→ **Work item**
Go through the records and extract every line with the word "quel".

Start of Dataset records

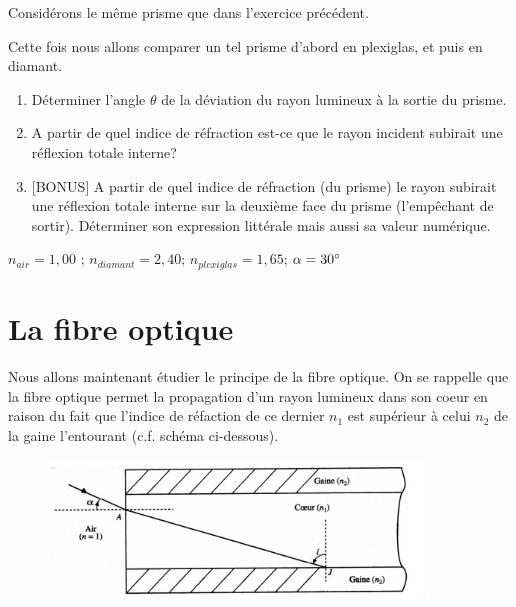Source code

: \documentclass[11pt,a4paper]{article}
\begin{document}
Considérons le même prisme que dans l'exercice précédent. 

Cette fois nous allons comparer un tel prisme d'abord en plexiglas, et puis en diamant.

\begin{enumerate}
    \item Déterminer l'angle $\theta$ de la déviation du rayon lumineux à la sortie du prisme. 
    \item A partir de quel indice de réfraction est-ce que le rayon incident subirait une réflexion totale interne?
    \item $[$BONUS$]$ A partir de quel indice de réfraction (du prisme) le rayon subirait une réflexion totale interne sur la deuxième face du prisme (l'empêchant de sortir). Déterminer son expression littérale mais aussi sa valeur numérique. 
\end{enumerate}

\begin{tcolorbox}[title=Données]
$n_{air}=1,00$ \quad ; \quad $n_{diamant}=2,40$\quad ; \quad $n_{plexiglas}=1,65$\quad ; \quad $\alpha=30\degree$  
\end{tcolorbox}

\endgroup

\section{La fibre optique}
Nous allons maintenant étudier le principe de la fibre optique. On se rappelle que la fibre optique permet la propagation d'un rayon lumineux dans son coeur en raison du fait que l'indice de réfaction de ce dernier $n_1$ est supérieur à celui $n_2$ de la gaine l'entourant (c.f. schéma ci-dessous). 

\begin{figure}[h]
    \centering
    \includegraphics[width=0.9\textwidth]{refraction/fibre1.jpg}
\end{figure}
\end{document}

End of Dataset records
Start of Dataset records

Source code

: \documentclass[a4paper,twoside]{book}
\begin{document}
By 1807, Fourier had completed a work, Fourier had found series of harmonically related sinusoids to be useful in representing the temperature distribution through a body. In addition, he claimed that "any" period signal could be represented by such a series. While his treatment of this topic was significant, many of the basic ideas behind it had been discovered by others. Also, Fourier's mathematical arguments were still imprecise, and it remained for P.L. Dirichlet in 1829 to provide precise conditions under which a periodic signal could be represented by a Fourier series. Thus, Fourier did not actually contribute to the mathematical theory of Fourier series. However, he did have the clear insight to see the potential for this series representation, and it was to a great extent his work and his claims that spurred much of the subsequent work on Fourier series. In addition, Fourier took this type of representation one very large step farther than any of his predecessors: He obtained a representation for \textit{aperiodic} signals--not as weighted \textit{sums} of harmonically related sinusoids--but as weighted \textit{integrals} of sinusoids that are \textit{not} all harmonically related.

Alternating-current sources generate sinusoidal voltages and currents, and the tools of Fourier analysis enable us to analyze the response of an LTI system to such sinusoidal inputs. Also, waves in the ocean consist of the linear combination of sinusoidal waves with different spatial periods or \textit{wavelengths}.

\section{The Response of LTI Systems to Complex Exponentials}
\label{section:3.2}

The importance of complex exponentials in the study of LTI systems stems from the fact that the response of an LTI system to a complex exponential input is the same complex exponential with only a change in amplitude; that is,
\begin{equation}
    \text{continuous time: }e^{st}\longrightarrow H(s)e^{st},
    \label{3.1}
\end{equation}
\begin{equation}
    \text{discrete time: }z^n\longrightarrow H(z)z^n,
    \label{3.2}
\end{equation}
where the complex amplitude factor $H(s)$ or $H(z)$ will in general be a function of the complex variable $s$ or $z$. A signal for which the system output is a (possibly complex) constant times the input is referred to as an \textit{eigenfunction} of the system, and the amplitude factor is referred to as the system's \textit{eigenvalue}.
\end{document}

End of Dataset records
Start of Dataset records

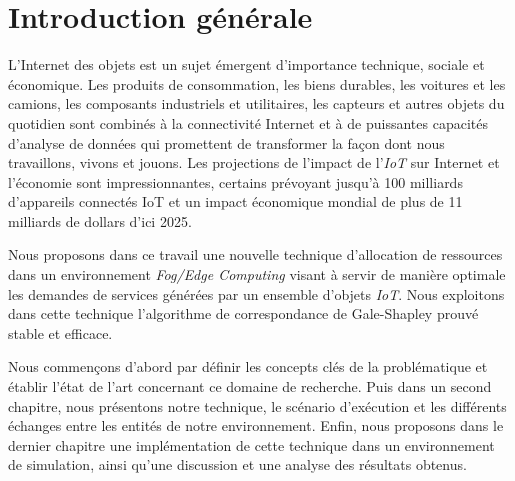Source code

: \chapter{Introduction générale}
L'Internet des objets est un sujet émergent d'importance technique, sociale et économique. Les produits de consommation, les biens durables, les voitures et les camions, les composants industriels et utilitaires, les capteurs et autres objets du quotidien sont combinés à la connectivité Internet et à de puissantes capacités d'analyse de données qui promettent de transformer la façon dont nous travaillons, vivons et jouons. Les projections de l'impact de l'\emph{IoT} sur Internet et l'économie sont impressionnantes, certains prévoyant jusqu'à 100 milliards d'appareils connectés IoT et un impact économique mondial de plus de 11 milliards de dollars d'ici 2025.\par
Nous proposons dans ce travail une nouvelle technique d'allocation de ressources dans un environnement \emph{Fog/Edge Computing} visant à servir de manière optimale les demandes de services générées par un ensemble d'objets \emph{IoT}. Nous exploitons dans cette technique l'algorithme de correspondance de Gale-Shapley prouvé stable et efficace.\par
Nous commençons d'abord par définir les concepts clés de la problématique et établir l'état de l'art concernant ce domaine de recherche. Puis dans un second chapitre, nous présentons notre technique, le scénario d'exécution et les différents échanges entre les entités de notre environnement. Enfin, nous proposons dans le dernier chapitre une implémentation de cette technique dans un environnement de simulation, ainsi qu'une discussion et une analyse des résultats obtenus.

End of Dataset records

→ **Your solution**
    \item A partir de quel indice de réfraction est-ce que le rayon incident subirait une réflexion totale interne?
    \item $[$BONUS$]$ A partir de quel indice de réfraction (du prisme) le rayon subirait une réflexion totale interne sur la deuxième face du prisme (l'empêchant de sortir). Déterminer son expression littérale mais aussi sa valeur numérique. 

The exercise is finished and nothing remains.